TASK DESCRIPTION
The records below are to be retyped in full, without any alteration.

[PROVIDED ENTRIES]

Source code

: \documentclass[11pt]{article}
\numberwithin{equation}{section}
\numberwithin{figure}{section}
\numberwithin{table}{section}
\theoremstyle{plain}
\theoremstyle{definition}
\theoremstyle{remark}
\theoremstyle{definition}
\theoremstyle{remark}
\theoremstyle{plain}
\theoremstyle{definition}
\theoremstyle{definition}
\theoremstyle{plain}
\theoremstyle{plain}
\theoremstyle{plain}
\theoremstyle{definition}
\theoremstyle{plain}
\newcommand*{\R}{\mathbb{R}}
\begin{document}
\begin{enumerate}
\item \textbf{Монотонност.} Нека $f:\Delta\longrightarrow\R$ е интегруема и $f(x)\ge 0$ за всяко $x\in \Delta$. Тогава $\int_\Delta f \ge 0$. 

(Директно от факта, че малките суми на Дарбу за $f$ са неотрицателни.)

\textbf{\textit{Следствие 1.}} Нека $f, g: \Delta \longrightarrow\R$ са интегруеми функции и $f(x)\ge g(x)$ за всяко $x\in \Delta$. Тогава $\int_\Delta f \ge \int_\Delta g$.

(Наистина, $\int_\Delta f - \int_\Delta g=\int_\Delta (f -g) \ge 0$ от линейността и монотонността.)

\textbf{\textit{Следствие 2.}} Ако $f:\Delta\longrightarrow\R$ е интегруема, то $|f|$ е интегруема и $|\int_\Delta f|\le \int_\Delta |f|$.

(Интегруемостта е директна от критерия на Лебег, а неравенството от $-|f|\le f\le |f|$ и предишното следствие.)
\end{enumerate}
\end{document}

[/PROVIDED ENTRIES]

WRITTEN RESPONSE
Source code

: \documentclass[11pt]{article}
\numberwithin{equation}{section}
\numberwithin{figure}{section}
\numberwithin{table}{section}
\theoremstyle{plain}
\theoremstyle{definition}
\theoremstyle{remark}
\theoremstyle{definition}
\theoremstyle{remark}
\theoremstyle{plain}
\theoremstyle{definition}
\theoremstyle{definition}
\theoremstyle{plain}
\theoremstyle{plain}
\theoremstyle{plain}
\theoremstyle{definition}
\theoremstyle{plain}
\newcommand*{\R}{\mathbb{R}}
\begin{document}
\begin{enumerate}
\item \textbf{Монотонност.} Нека $f:\Delta\longrightarrow\R$ е интегруема и $f(x)\ge 0$ за всяко $x\in \Delta$. Тогава $\int_\Delta f \ge 0$. 

(Директно от факта, че малките суми на Дарбу за $f$ са неотрицателни.)

\textbf{\textit{Следствие 1.}} Нека $f, g: \Delta \longrightarrow\R$ са интегруеми функции и $f(x)\ge g(x)$ за всяко $x\in \Delta$. Тогава $\int_\Delta f \ge \int_\Delta g$.

(Наистина, $\int_\Delta f - \int_\Delta g=\int_\Delta (f -g) \ge 0$ от линейността и монотонността.)

\textbf{\textit{Следствие 2.}} Ако $f:\Delta\longrightarrow\R$ е интегруема, то $|f|$ е интегруема и $|\int_\Delta f|\le \int_\Delta |f|$.

(Интегруемостта е директна от критерия на Лебег, а неравенството от $-|f|\le f\le |f|$ и предишното следствие.)
\end{enumerate}
\end{document}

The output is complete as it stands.